* _TASK TO CARRY OUT_:
Show the lines below where "Status" occurs.

◇ ◇ ◇ ◇

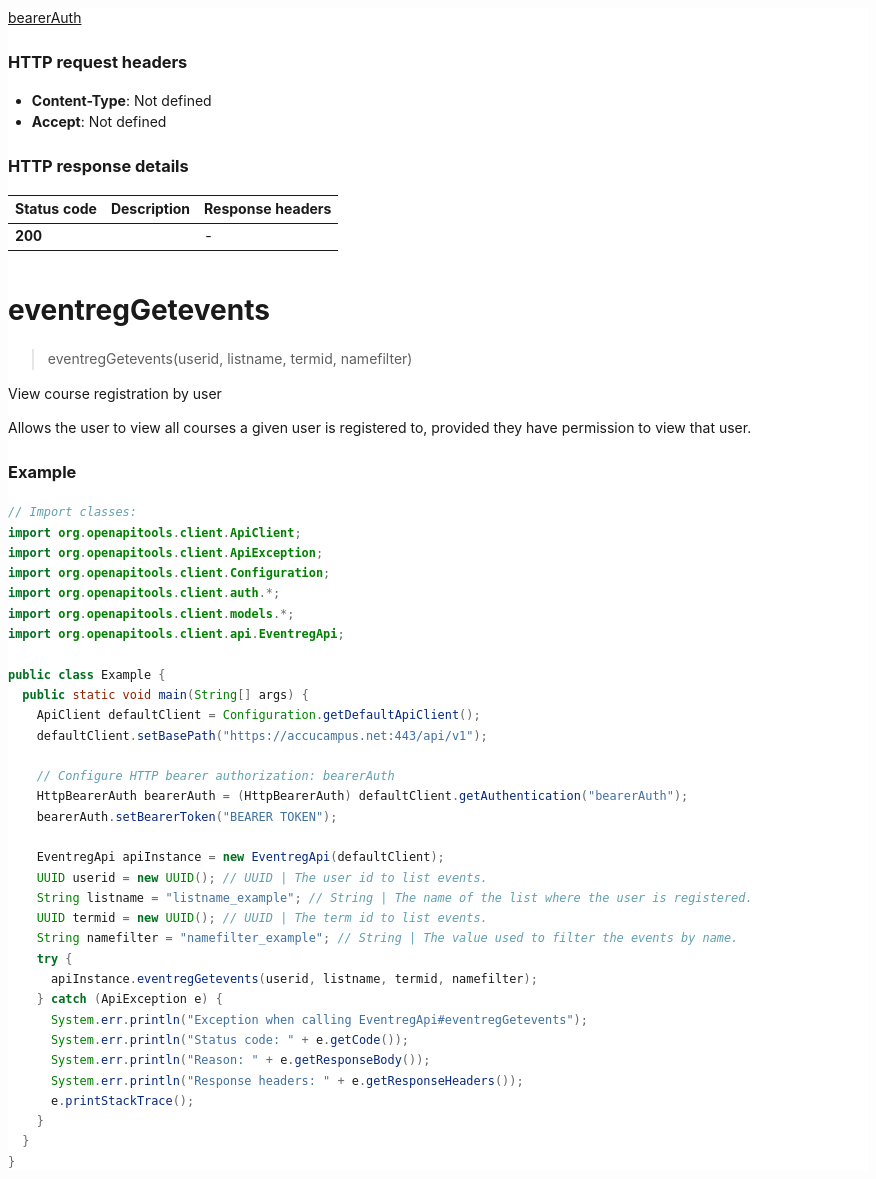 [bearerAuth](../README.md#bearerAuth)

### HTTP request headers

 - **Content-Type**: Not defined
 - **Accept**: Not defined

### HTTP response details
| Status code | Description | Response headers |
|-------------|-------------|------------------|
**200** |  |  -  |

<a name="eventregGetevents"></a>
# **eventregGetevents**
> eventregGetevents(userid, listname, termid, namefilter)

View course registration by user

Allows the user to view all courses a given user is registered to, provided they have permission to view that user.

### Example
```java
// Import classes:
import org.openapitools.client.ApiClient;
import org.openapitools.client.ApiException;
import org.openapitools.client.Configuration;
import org.openapitools.client.auth.*;
import org.openapitools.client.models.*;
import org.openapitools.client.api.EventregApi;

public class Example {
  public static void main(String[] args) {
    ApiClient defaultClient = Configuration.getDefaultApiClient();
    defaultClient.setBasePath("https://accucampus.net:443/api/v1");
    
    // Configure HTTP bearer authorization: bearerAuth
    HttpBearerAuth bearerAuth = (HttpBearerAuth) defaultClient.getAuthentication("bearerAuth");
    bearerAuth.setBearerToken("BEARER TOKEN");

    EventregApi apiInstance = new EventregApi(defaultClient);
    UUID userid = new UUID(); // UUID | The user id to list events.
    String listname = "listname_example"; // String | The name of the list where the user is registered.
    UUID termid = new UUID(); // UUID | The term id to list events.
    String namefilter = "namefilter_example"; // String | The value used to filter the events by name.
    try {
      apiInstance.eventregGetevents(userid, listname, termid, namefilter);
    } catch (ApiException e) {
      System.err.println("Exception when calling EventregApi#eventregGetevents");
      System.err.println("Status code: " + e.getCode());
      System.err.println("Reason: " + e.getResponseBody());
      System.err.println("Response headers: " + e.getResponseHeaders());
      e.printStackTrace();
    }
  }
}
```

◇ ◇ ◇ ◇

* _WRITTEN ANSWER_:
| Status code | Description | Response headers |
      System.err.println("Status code: " + e.getCode());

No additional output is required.